Писатель славил народ, именем которого "творится революция". Но как только переходил Пильняк-художник к изображению мужицкого бунта, буйства плоти, хмельной крови инстинкта - менялась картина. Изображение приходило в резкое столкновение с апофеозом революции. Манила степью, невнятной земной сытью жизнь, но дики и страшны были люди, которые "жили с лесом, с полем, с небом". "Поэт метели, - писал в те годы Полонский, - он (Пильняк) воспел еще и волка; второй, уже не космический, а звериный лик революции"344. "В волке вся романтика наша, вся революция, весь Разин", - писал Пильняк. Но понятая им как восстание зверя революция испугала самого Пильняка. В глазах его героев-мужиков - "безмерное безразличие" ("или, - тут же спохва[144]тывается писатель, - быть может, это - мудрость веков, которую нельзя понять").

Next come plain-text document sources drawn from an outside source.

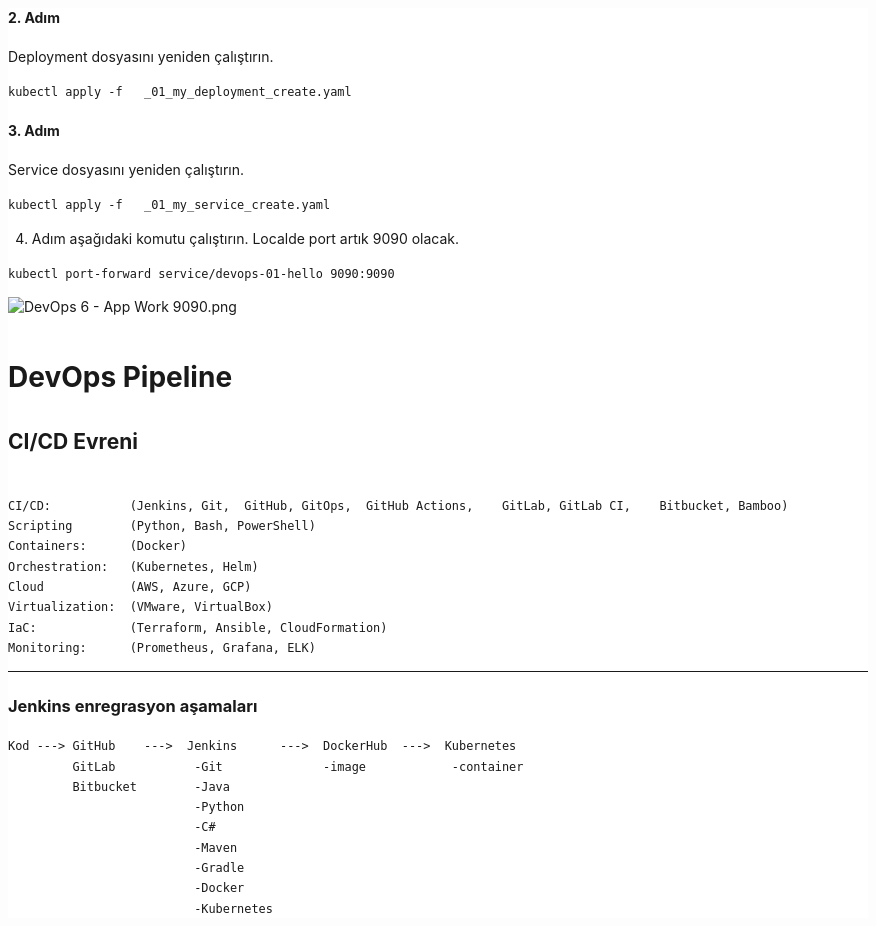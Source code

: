 #### 2. Adım
Deployment dosyasını yeniden çalıştırın.
```
kubectl apply -f   _01_my_deployment_create.yaml
```


#### 3. Adım
Service dosyasını yeniden çalıştırın.
```
kubectl apply -f   _01_my_service_create.yaml
```


4. Adım aşağıdaki komutu çalıştırın. Localde port artık  9090 olacak.

```
kubectl port-forward service/devops-01-hello 9090:9090 
```

![DevOps 6 - App Work 9090.png](my-docs/DevOps%206%20-%20App%20Work%209090.png)


# DevOps Pipeline

## CI/CD Evreni

```

CI/CD:           (Jenkins, Git,  GitHub, GitOps,  GitHub Actions,    GitLab, GitLab CI,    Bitbucket, Bamboo)
Scripting        (Python, Bash, PowerShell)
Containers:      (Docker)
Orchestration:   (Kubernetes, Helm)
Cloud            (AWS, Azure, GCP)
Virtualization:  (VMware, VirtualBox)
IaC:             (Terraform, Ansible, CloudFormation)
Monitoring:      (Prometheus, Grafana, ELK)
```

<hr>

### Jenkins enregrasyon aşamaları
```
Kod ---> GitHub    --->  Jenkins      --->  DockerHub  --->  Kubernetes
         GitLab           -Git              -image            -container   
         Bitbucket        -Java
                          -Python
                          -C#
                          -Maven
                          -Gradle
                          -Docker
                          -Kubernetes
```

И что это за люди, смотреть на которых "томительно и жутко", но именем которых "творится революция"? И поэтому не случайно уже в 1921 году он пишет: "Мужик голову откусит, возьмет в рот и так: как? Нет мужика, нет никакой России дикари! Есть - мир!".
Та же произвольность привела Пильняка к противопоставлению народа и интеллигенции. "...В России не было радости, - говорили герои Пильняка, - а теперь она есть... Интеллигенция русская не пошла за Октябрем. И не могла пойти. С Петра повисла над Россией Европа, а внизу, под конем на дыбах, жил наш народ, как тысячу лет, а интеллигенция - верные дети Петра. Говорят, что родоначальник русской интеллигенции - Радищев. Неправда, - Петр. С Радищева интеллигенция стала каяться, - каяться и искать мать свою, Россию. Каждый интеллигент кается, и каждый болит за народ, и каждый народа не знает".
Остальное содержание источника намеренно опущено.